Amphi's Mi Meh has earned a scholarship to Swarthmore.

A recruiting visit to Swarthmore College isn’t at all like a recruiting visit to, say, Arizona or Duke. Swarthmore’s five-star recruits don’t average 20 points per game; they average 4.0 in the classroom. Swarthmore isn’t looking for prep All-Americans, it is looking for class valedictorians.

Swarthmore, which advertises itself as “an endless intellectual buffet,” accepts 7 percent of about 14,000 yearly enrollment applicants.

This did not intimidate Amphitheater High School senior Mi Meh, who helped the Panthers girls’ basketball team break a 21-year streak of losing seasons and somehow, on a tennis team short on numbers, finish 10-3, qualifying for the state championship doubles competition.

“Mi is fearless,” says Amphi coach Tom Danehy. “Absolutely fearless.”

Meh laughs when her coach says she is fearless. “I was literally shaking when I walked onto the court,” she remembers. “But we didn’t back down.”

At the year-end Arizona Interscholastic Association Gala Sunday night in Glendale, Meh will sit on a stage in 63,000-seat State Farm Stadium, home of the NFL Arizona Cardinals. She is one of three finalists for the AIA’s Girls Scholar-Athlete of the Year award. As you might imagine, the competition to become one of the three finalists among more than 130 schools makes winning a state tennis championship seem like a piece of cake.

“My parents are kind of in disbelief,” says Meh, a force of personality squeezed into a diminutive 5-foot frame who is an American success story and then some.

She didn’t begin to play sports until she was a teenager. “I was very shy. My first goal was to learn English,” she says. “It’s the hardest thing I’ve done.”

Mi Meh

Meh’s family fled genocide in Myanmar a year or so before Mi was born. They left their village in the middle of the night, escaping into Thailand before invading soldiers pillaged their town. A few years later, the United Nations assisted Meh’s family in a move to Phoenix; they soon relocated to Tucson. Her father works in a grocery store.

The Meh family thrives.

Mi’s older sister, Bu, is majoring in pharmaceutical science at the UA. Her older brother, Lu, is majoring in mechanical engineering at ASU. Mi plans to major in engineering at Swarthmore.
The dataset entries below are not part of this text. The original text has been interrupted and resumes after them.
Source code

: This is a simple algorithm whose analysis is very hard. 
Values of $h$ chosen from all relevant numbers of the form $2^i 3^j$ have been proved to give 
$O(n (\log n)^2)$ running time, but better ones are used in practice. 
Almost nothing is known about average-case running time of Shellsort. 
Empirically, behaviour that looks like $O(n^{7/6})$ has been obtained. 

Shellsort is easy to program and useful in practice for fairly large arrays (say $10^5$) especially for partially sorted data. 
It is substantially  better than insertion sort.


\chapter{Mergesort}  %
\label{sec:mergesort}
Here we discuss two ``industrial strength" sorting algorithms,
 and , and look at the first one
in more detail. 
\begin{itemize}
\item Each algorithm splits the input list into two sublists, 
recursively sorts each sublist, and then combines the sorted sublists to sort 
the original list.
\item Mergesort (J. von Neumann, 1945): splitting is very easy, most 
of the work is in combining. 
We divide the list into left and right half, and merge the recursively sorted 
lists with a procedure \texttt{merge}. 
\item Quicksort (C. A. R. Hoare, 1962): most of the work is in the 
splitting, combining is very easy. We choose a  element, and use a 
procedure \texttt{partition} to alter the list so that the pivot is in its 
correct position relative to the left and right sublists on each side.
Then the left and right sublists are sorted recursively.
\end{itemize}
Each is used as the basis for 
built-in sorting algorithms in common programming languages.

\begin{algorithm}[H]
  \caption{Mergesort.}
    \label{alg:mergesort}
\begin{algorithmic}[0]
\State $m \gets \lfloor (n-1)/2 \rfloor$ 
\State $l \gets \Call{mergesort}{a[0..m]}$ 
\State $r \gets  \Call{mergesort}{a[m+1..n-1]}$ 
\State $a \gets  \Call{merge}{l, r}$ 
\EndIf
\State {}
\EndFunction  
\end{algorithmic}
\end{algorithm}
Somehow, Mi found time to play three years of soccer before switching to basketball and tennis at Amphi, helping to create success and pride in two sports at which the Panthers had struggled for decades.

“When we got to the state tennis tournament in Phoenix, some of the AIA people sort of gave us the, ‘Do you really belong here?’ look,” says Danehy. “We lost to Cactus Shadows but we put up a fight. It’s the same kind of mentality we had when we beat Sahuaro for the first time anyone can remember.”

None of this came easily. Last summer, Meh and her doubles teammate, Leilani Ioane, would be at the tennis courts at 5:30 a.m., to work on their games. In basketball, Amphi captured the region championship, winning 20 games, which just about ranks as the upset of the year in Tucson prep sports. What made it more impressive was that Amphi competes in Class 4A, the same classification as undefeated state champion Salpointe Catholic and annual Tucson powerhouses Sahuaro and Pueblo.

“I love Mi’s intensity,” says Danehy, who has been a girls basketball coach in Tucson for 30 years. “She plays defense. She gets in your face.”

To attract the AIA’s attention for the coveted Scholar-Athlete Award — winners will receive $5,000 — Meh did a lot more than play in-your-face defense and approach tennis with similar tenacity.

She is a violinist in the Amphi orchestra. She is an academic mentor to freshmen students. She works in the school’s STEP program, is a volunteer for campus-wide projects, and is active in Link, which does community service projects. More? Meh is active on the student council and does a podcast with fellow honor student Yousef Sengal.

No wonder she felt confident enough to apply for scholarships to Swarthmore, MIT and Cal Tech.

“I didn’t know how prestigious Swarthmore was until I flew to Pennsylvania for my visit,” says Meh. “I’ll be challenged academically, and I love that. I’ll also try to play on a club team when I get there.”

Danehy, whose facial expression shines when he talks about Meh, nodded his head.

“If you get to coach a person like Mi, you are very fortunate,” he says. “ I don’t want to be a jinx, but I really believe that she deserves to win that AIA Award at the Gala on Sunday.”